:: YOUR INSTRUCTIONS ::
Repeat the entries below word for word, though any picture in them should be dropped.

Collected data
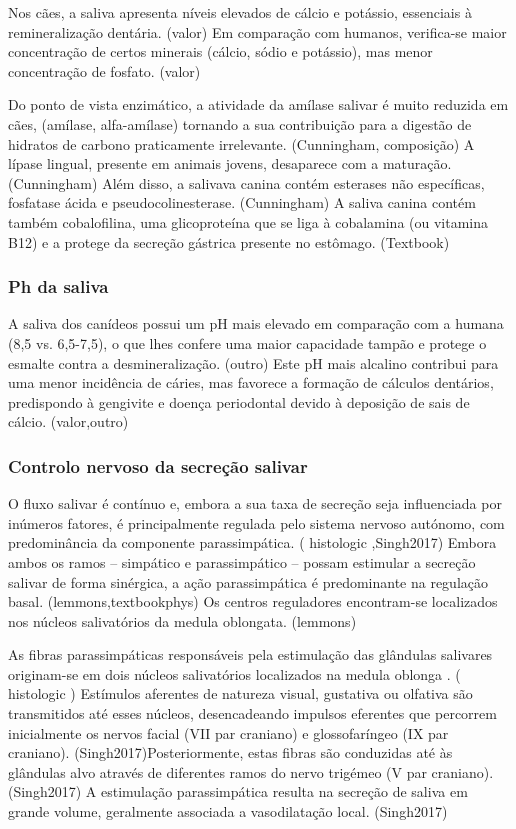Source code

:Nos cães, a saliva apresenta níveis elevados de cálcio e potássio, essenciais à remineralização dentária. (valor) Em comparação com humanos, verifica-se maior concentração de certos minerais (cálcio, sódio e potássio), mas menor concentração de fosfato. (valor)

Do ponto de vista enzimático, a atividade da amílase salivar é muito reduzida em cães, (amílase, alfa-amílase) tornando a sua contribuição para a digestão de hidratos de carbono praticamente irrelevante. (Cunningham, composição) A lípase lingual, presente em animais jovens, desaparece com a maturação. (Cunningham) Além disso, a salivava canina contém esterases não específicas, fosfatase ácida e pseudocolinesterase. (Cunningham) A saliva canina contém também cobalofilina, uma glicoproteína que se liga à cobalamina (ou vitamina B12) e a protege da secreção gástrica presente no estômago. (Textbook) 

\subsubsection{Ph da saliva}

A saliva dos canídeos possui um pH mais elevado em comparação com a humana (8,5 vs. 6,5-7,5), o que lhes confere uma maior capacidade tampão e protege o esmalte contra a desmineralização. (outro) Este pH mais alcalino contribui para uma menor incidência de cáries, mas favorece a formação de cálculos dentários, predispondo à gengivite e doença periodontal devido à deposição de sais de cálcio. (valor,outro)    

\subsubsection{Controlo nervoso da secreção salivar}

O fluxo salivar é contínuo e, embora a sua taxa de secreção seja influenciada por inúmeros fatores, é principalmente regulada pelo sistema nervoso autónomo, com predominância da componente parassimpática. (\cite{Poirier2018} histologic \cite{Bae2024},Singh2017) Embora ambos os ramos – simpático e parassimpático – possam estimular a secreção salivar de forma sinérgica, a ação parassimpática é predominante na regulação basal. (lemmons,textbookphys) 
Os centros reguladores encontram-se localizados nos núcleos salivatórios da medula oblongata. (lemmons)


As fibras parassimpáticas responsáveis pela estimulação das glândulas salivares originam-se em dois núcleos salivatórios localizados na medula oblonga . (\cite{Poirier2018} histologic \cite{Bae2024}) Estímulos aferentes de natureza visual, gustativa ou olfativa são transmitidos até esses núcleos, desencadeando impulsos eferentes que percorrem inicialmente os nervos facial (VII par craniano) e glossofaríngeo (IX par craniano). (Singh2017)Posteriormente, estas fibras são conduzidas até às glândulas alvo através de diferentes ramos do nervo trigémeo (V par craniano). (Singh2017) A estimulação parassimpática resulta na secreção de saliva em grande volume, geralmente associada a vasodilatação local. (Singh2017)


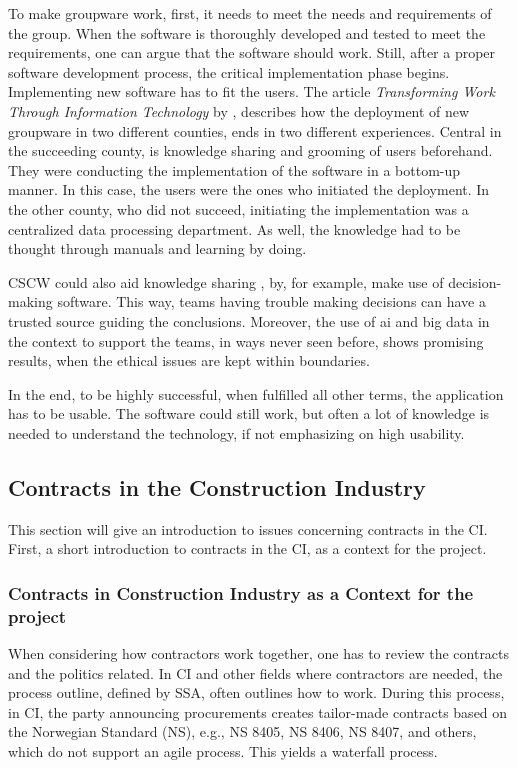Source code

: To make groupware work, first, it needs to meet the needs and requirements of the group. When the software is thoroughly developed and tested to meet the requirements, one can argue that the software should work. Still, after a proper software development process, the critical implementation phase begins. Implementing new software has to fit the users. The article \textit{Transforming Work Through Information Technology} by \cite{Robey&Sahay}, describes how the deployment of new groupware in two different counties, ends in two different experiences. Central in the succeeding county, is knowledge sharing and grooming of users beforehand. They were conducting the implementation of the software in a bottom-up manner. In this case, the users were the ones who initiated the deployment. In the other county, who did not succeed, initiating the implementation was a centralized data processing department. As well, the knowledge had to be thought through manuals and learning by doing.

CSCW could also aid knowledge sharing \cite{monplaisir2002enhancing}, by, for example, make use of decision-making software. This way, teams having trouble making decisions can have a trusted source guiding the conclusions. Moreover, the use of ai and big data in the context to support the teams, in ways never seen before, shows promising results, when the ethical issues  \cite{jung2017computational} are kept within boundaries.   

In the end, to be highly successful, when fulfilled all other terms, the application has to be usable. The software could still work, but often a lot of knowledge is needed to understand the technology, if not emphasizing on high usability. 

\subsection{Contracts in the Construction Industry}
This section will give an introduction to issues concerning contracts in the CI. First, a short introduction to contracts in the CI, as a context for the project. 

\subsubsection*{Contracts in Construction Industry as a Context for the project}
When considering how contractors work together, one has to review the contracts and the politics related. In CI and other fields where contractors are needed, the process outline, defined by SSA, often outlines how to work. During this process, in CI, the party announcing procurements creates tailor-made contracts based on the Norwegian Standard (NS), e.g., NS 8405, NS 8406, NS 8407, and others, which do not support an agile process. This yields a waterfall process. 

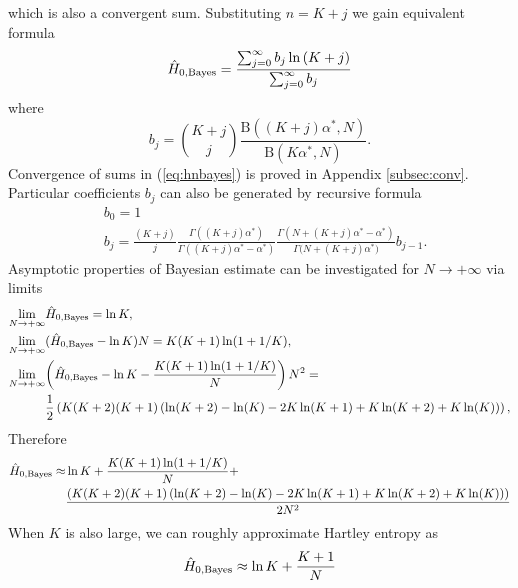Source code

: which is also a convergent sum. Substituting $n=K+j$ we gain equivalent formula
\begin{equation} 
\label{eq:hnbayesb}
\hat{H}_{0,\mbox{\scriptsize{Bayes}}} = \frac{\sum_{j=0}^{\infty}{b_{j}\ln{(K+j)}}}{\sum_{j=0}^{\infty}{b_j}}
\end{equation}
where
\begin{equation}
b_{j}= {K+j \choose j} \frac{\mathrm{B}\left( (K+j)\alpha^{*}, N \right)}{\mathrm{B}\left( K\alpha^{*}, N \right)}.
\end{equation} 
Convergence of sums in (\ref{eq:hnbayes}) is proved in Appendix \ref{subsec:conv}. Particular coefficients $b_{j}$ can also be generated by recursive formula
\begin{equation}
\label{eq:breform}
\begin{split}
& b_{0} = 1 \\
& b_{j} = \frac{(K+j)}{j} \frac{\Gamma{((K+j)\alpha^{*})}}{\Gamma{((K+j)\alpha^{*}-\alpha^{*})}}\frac{\Gamma{(N+(K+j)\alpha^{*} -\alpha^{*})}}{\Gamma({N+(K+j)\alpha^{*})}} b_{j-1}.
\end{split}
\end{equation}
Asymptotic properties of Bayesian estimate can be investigated for $N \rightarrow +\infty$ via limits
\begin{equation} 
\label{eq:lim}
\begin{split}
\lim_{N \rightarrow +\infty} & {\hat{H}_{0,\mbox{\scriptsize{Bayes}}}} = \ln{K}, \\
\lim_{N \rightarrow +\infty} & {(\hat{H}_{0,\mbox{\scriptsize{Bayes}}}-\ln{K})N} = K(K+1)\ln(1+1/K), \\
\lim_{N \rightarrow +\infty} & {\left(\hat{H}_{0,\mbox{\scriptsize{Bayes}}}-\ln{K}-\frac{K(K+1)\ln(1+1/K)}{N}\right)N^2} = \\
& \frac{1}{2}\left(K(K+2)(K+1)\left(\ln(K+2)-\ln(K)-2K\ln(K+1)+K\ln(K+2)+K\ln(K)\right)\right),
\end{split}
\end{equation}
Therefore
\begin{equation} 
\label{eq:hroz}
\begin{split}
\hat{H}_{0,\mbox{\scriptsize{Bayes}}} \approx & \ln{K} + \frac{K(K+1)\ln(1+1/K)}{N} + \\ 
& \frac{\left(K(K+2)(K+1)\left(\ln(K+2)-\ln(K)-2K\ln(K+1)+K\ln(K+2)+K\ln(K)\right)\right)}{2N^2}
\end{split}
\end{equation}
When $K$ is also large, we can roughly approximate Hartley entropy as
\begin{equation} 
\label{eq:hartapp}
\hat{H}_{0,\mbox{\scriptsize{Bayes}}} \approx \ln{K} + \frac{K+1}{N}
\end{equation}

:: ANSWER FOR THE TASK ::
Source code

:Nos cães, a saliva apresenta níveis elevados de cálcio e potássio, essenciais à remineralização dentária. (valor) Em comparação com humanos, verifica-se maior concentração de certos minerais (cálcio, sódio e potássio), mas menor concentração de fosfato. (valor)

Do ponto de vista enzimático, a atividade da amílase salivar é muito reduzida em cães, (amílase, alfa-amílase) tornando a sua contribuição para a digestão de hidratos de carbono praticamente irrelevante. (Cunningham, composição) A lípase lingual, presente em animais jovens, desaparece com a maturação. (Cunningham) Além disso, a salivava canina contém esterases não específicas, fosfatase ácida e pseudocolinesterase. (Cunningham) A saliva canina contém também cobalofilina, uma glicoproteína que se liga à cobalamina (ou vitamina B12) e a protege da secreção gástrica presente no estômago. (Textbook) 

\subsubsection{Ph da saliva}

A saliva dos canídeos possui um pH mais elevado em comparação com a humana (8,5 vs. 6,5-7,5), o que lhes confere uma maior capacidade tampão e protege o esmalte contra a desmineralização. (outro) Este pH mais alcalino contribui para uma menor incidência de cáries, mas favorece a formação de cálculos dentários, predispondo à gengivite e doença periodontal devido à deposição de sais de cálcio. (valor,outro)    

\subsubsection{Controlo nervoso da secreção salivar}

O fluxo salivar é contínuo e, embora a sua taxa de secreção seja influenciada por inúmeros fatores, é principalmente regulada pelo sistema nervoso autónomo, com predominância da componente parassimpática. (\cite{Poirier2018} histologic \cite{Bae2024},Singh2017) Embora ambos os ramos – simpático e parassimpático – possam estimular a secreção salivar de forma sinérgica, a ação parassimpática é predominante na regulação basal. (lemmons,textbookphys) 
Os centros reguladores encontram-se localizados nos núcleos salivatórios da medula oblongata. (lemmons)


As fibras parassimpáticas responsáveis pela estimulação das glândulas salivares originam-se em dois núcleos salivatórios localizados na medula oblonga . (\cite{Poirier2018} histologic \cite{Bae2024}) Estímulos aferentes de natureza visual, gustativa ou olfativa são transmitidos até esses núcleos, desencadeando impulsos eferentes que percorrem inicialmente os nervos facial (VII par craniano) e glossofaríngeo (IX par craniano). (Singh2017)Posteriormente, estas fibras são conduzidas até às glândulas alvo através de diferentes ramos do nervo trigémeo (V par craniano). (Singh2017) A estimulação parassimpática resulta na secreção de saliva em grande volume, geralmente associada a vasodilatação local. (Singh2017)


Source code

: To make groupware work, first, it needs to meet the needs and requirements of the group. When the software is thoroughly developed and tested to meet the requirements, one can argue that the software should work. Still, after a proper software development process, the critical implementation phase begins. Implementing new software has to fit the users. The article \textit{Transforming Work Through Information Technology} by \cite{Robey&Sahay}, describes how the deployment of new groupware in two different counties, ends in two different experiences. Central in the succeeding county, is knowledge sharing and grooming of users beforehand. They were conducting the implementation of the software in a bottom-up manner. In this case, the users were the ones who initiated the deployment. In the other county, who did not succeed, initiating the implementation was a centralized data processing department. As well, the knowledge had to be thought through manuals and learning by doing.

CSCW could also aid knowledge sharing \cite{monplaisir2002enhancing}, by, for example, make use of decision-making software. This way, teams having trouble making decisions can have a trusted source guiding the conclusions. Moreover, the use of ai and big data in the context to support the teams, in ways never seen before, shows promising results, when the ethical issues  \cite{jung2017computational} are kept within boundaries.   

In the end, to be highly successful, when fulfilled all other terms, the application has to be usable. The software could still work, but often a lot of knowledge is needed to understand the technology, if not emphasizing on high usability. 

\subsection{Contracts in the Construction Industry}
This section will give an introduction to issues concerning contracts in the CI. First, a short introduction to contracts in the CI, as a context for the project. 

\subsubsection*{Contracts in Construction Industry as a Context for the project}
When considering how contractors work together, one has to review the contracts and the politics related. In CI and other fields where contractors are needed, the process outline, defined by SSA, often outlines how to work. During this process, in CI, the party announcing procurements creates tailor-made contracts based on the Norwegian Standard (NS), e.g., NS 8405, NS 8406, NS 8407, and others, which do not support an agile process. This yields a waterfall process. 

Source code

: which is also a convergent sum. Substituting $n=K+j$ we gain equivalent formula
\begin{equation} 
\label{eq:hnbayesb}
\hat{H}_{0,\mbox{\scriptsize{Bayes}}} = \frac{\sum_{j=0}^{\infty}{b_{j}\ln{(K+j)}}}{\sum_{j=0}^{\infty}{b_j}}
\end{equation}
where
\begin{equation}
b_{j}= {K+j \choose j} \frac{\mathrm{B}\left( (K+j)\alpha^{*}, N \right)}{\mathrm{B}\left( K\alpha^{*}, N \right)}.
\end{equation} 
Convergence of sums in (\ref{eq:hnbayes}) is proved in Appendix \ref{subsec:conv}. Particular coefficients $b_{j}$ can also be generated by recursive formula
\begin{equation}
\label{eq:breform}
\begin{split}
& b_{0} = 1 \\
& b_{j} = \frac{(K+j)}{j} \frac{\Gamma{((K+j)\alpha^{*})}}{\Gamma{((K+j)\alpha^{*}-\alpha^{*})}}\frac{\Gamma{(N+(K+j)\alpha^{*} -\alpha^{*})}}{\Gamma({N+(K+j)\alpha^{*})}} b_{j-1}.
\end{split}
\end{equation}
Asymptotic properties of Bayesian estimate can be investigated for $N \rightarrow +\infty$ via limits
\begin{equation} 
\label{eq:lim}
\begin{split}
\lim_{N \rightarrow +\infty} & {\hat{H}_{0,\mbox{\scriptsize{Bayes}}}} = \ln{K}, \\
\lim_{N \rightarrow +\infty} & {(\hat{H}_{0,\mbox{\scriptsize{Bayes}}}-\ln{K})N} = K(K+1)\ln(1+1/K), \\
\lim_{N \rightarrow +\infty} & {\left(\hat{H}_{0,\mbox{\scriptsize{Bayes}}}-\ln{K}-\frac{K(K+1)\ln(1+1/K)}{N}\right)N^2} = \\
& \frac{1}{2}\left(K(K+2)(K+1)\left(\ln(K+2)-\ln(K)-2K\ln(K+1)+K\ln(K+2)+K\ln(K)\right)\right),
\end{split}
\end{equation}
Therefore
\begin{equation} 
\label{eq:hroz}
\begin{split}
\hat{H}_{0,\mbox{\scriptsize{Bayes}}} \approx & \ln{K} + \frac{K(K+1)\ln(1+1/K)}{N} + \\ 
& \frac{\left(K(K+2)(K+1)\left(\ln(K+2)-\ln(K)-2K\ln(K+1)+K\ln(K+2)+K\ln(K)\right)\right)}{2N^2}
\end{split}
\end{equation}
When $K$ is also large, we can roughly approximate Hartley entropy as
\begin{equation} 
\label{eq:hartapp}
\hat{H}_{0,\mbox{\scriptsize{Bayes}}} \approx \ln{K} + \frac{K+1}{N}
\end{equation}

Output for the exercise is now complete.